In a press conference on Friday, Chief David Brown said Johnson was angered by the shootings of Alton Sterling and Philando Castile and wanted to kill white people—specifically white officers—in retaliation. For hours, officials attempted to negotiate with Johnson, who was holed up on the second floor of a parking garage at El Centro Community College in downtown Dallas. Once talks broke down and gunfire was exchanged, Brown said police simply had “no other option than to use our bomb robot and place a device on its extension for it to detonate where the suspect was. Other options would have exposed our officers to grave danger. The suspect is deceased as a result of a detonation of the bomb.”

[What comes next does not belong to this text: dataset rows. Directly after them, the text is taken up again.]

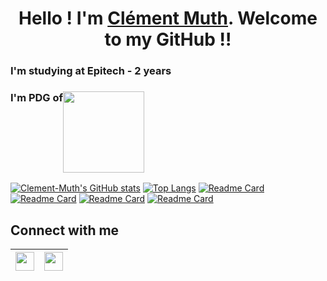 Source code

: <h1 align="center">Hello ! I'm <a href="https://www.linkedin.com/in/clement-muth/">Clément Muth</a>. Welcome to my GitHub !!</h1>

<h3>I'm studying at Epitech - 2 years</h3>
<h3 style="display: flex">I'm PDG of <a href="https://azinove.com"><img style="display: flex; margin: auto" src="https://azinove.com/static/images/azinove-brand.png" width="130px"/></a></h3>

[![Clement-Muth's GitHub stats](https://github-readme-stats.vercel.app/api?username=Clement-Muth&show_icons=true&theme=radical)](https://github.com/Clement-Muth?tab=repositories)
[![Top Langs](https://github-readme-stats.vercel.app/api/top-langs/?username=Clement-Muth&layout=compact&show_icons=true&theme=radical)](https://github.com/Clement-Muth?tab=repositories)
[![Readme Card](https://github-readme-stats.vercel.app/api/pin/?username=Clement-Muth&repo=clibrary&show_icons=true&theme=radical)](https://github.com/Clement-Muth/clibrary)
[![Readme Card](https://github-readme-stats.vercel.app/api/pin/?username=Clement-Muth&repo=CPE_corewar_2019&show_icons=true&theme=radical)](https://github.com/Clement-Muth/CPE_corewar_2019)
[![Readme Card](https://github-readme-stats.vercel.app/api/pin/?username=Clement-Muth&repo=MUL_my_world_2019&show_icons=true&theme=radical)](https://github.com/Clement-Muth/MUL_my_world_2019)
[![Readme Card](https://github-readme-stats.vercel.app/api/pin/?username=Clement-Muth&repo=my_rpg_2019&show_icons=true&theme=radical)](https://github.com/Clement-Muth/my_rpg_2019)

## Connect with me

|<a href="https://www.linkedin.com/in/clement-muth/"><img style="display: flex; margin: auto" src="https://upload.wikimedia.org/wikipedia/commons/thumb/c/ca/LinkedIn_logo_initials.png/768px-LinkedIn_logo_initials.png" width="30px"/></a>|<a href="https://discord.com/channels/480822766401093692"><img style="display: flex; margin: auto" src="https://japaniste.fr/wp-content/uploads/2019/12/discord-logo-png-transparent.png" width="30px"/></a>|
|----|----|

While commonly used to diffuse bombs instead of detonating them, robots have been employed as weaponry before and were marketed as such almost a decade ago. In a 2007 Wired article, a manufacturer claimed one of its models could be furnished with the following accessories:

  • Multi-shot TASER electronic control device with laser-dot aiming.
  • Loudspeaker and audio receiver for negotiations.
  • Night vision and thermal cameras.
  • Choice of weapons for lethal or less-than-lethal responses:
    • 40 mm grenade launcher 2 rounds
    • 12-gage shotgun 5 rounds
    • FN303 less-lethal launcher 15 rounds

Despite the above sales pitch, police departments had not outfitted their robots with the accouterments offered. However, the robots have been used in the non-lethal captures of suspects around the country since, and are usually equipped with tear gas or other chemical munitions.

Dallas police appear to have used a Marcbot-IV EOD robot, which is unique to diffusion, according to Peter W. Singer, strategist and author of Wired for War: The Robotics Revolution and Conflict in the 21st Century. Singer also revealed in a tweet that the robot was “jury-rigged” with “claymore (and) duct tape.” (It should be noted that he later told Mashable he didn't mean that Dallas police had literally rigged anything, but instead used the robot “in a way different than the design and in a way that there's no training manual or organizational plan for.”)

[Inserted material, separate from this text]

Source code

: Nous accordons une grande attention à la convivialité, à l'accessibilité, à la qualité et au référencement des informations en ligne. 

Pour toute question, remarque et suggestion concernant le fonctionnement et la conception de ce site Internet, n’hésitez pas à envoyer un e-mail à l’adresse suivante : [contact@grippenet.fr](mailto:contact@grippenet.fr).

One is expressly designed for war, firing a missile, and the other is a bomb disposal robot, so jury-rigged.
3/x https://t.co/HQFytSFLRX

At the time of this writing, the Dallas Police Department has not commented on its lethal use of force via robot, but it does raise a myriad of ethical and practical questions. Advancements in technology and access to previously owned military weaponry have given domestic law enforcement a “leg up” in fighting crime. If there is a real and present danger to police or the public, it may matter less what is used to squash a threat if the action is indeed justified, as it appears to have been in Johnson’s case. But what happens in cases where the answers are not so cut and dry? Will a robot still be deployed and if so, would it come bearing tear gas or something far more sinister? Drones have been used in military strikes for a while now, but have been no less controversial given a significant loss of civilian life. It is possible police could face the same level of contention with their employment of this newfound technology.

In 1997, the Pentagon started a program giving unused weapons and accessories to domestic law enforcement agencies, which so far have received $6 billion worth of goods. The program came under fire almost two decades later, when newly militarized police departments used the weaponry to quell protests around the country, most notably in Ferguson, MO., after the shooting death of Michael Brown in August 2015. Less than a year later, U.S. President Barack Obama reduced the program’s reach considerably, but police can still acquire all the basics needed, such as riot gear, guns, and armored vehicles.

And what of Johnson, who appears to be as much the product of a broken system as he is a victim? He was an American citizen and veteran, killed by drone on U.S. soil. He will always be a suspect in the crime. He will never have his day in court. His death is the first of its kind, but it certainly won’t be the last. The Pandora’s box has been opened, and as Singer tweeted, “Technology is a tool. Tools are used the way they’re designed and then people improvise and find new uses for them.”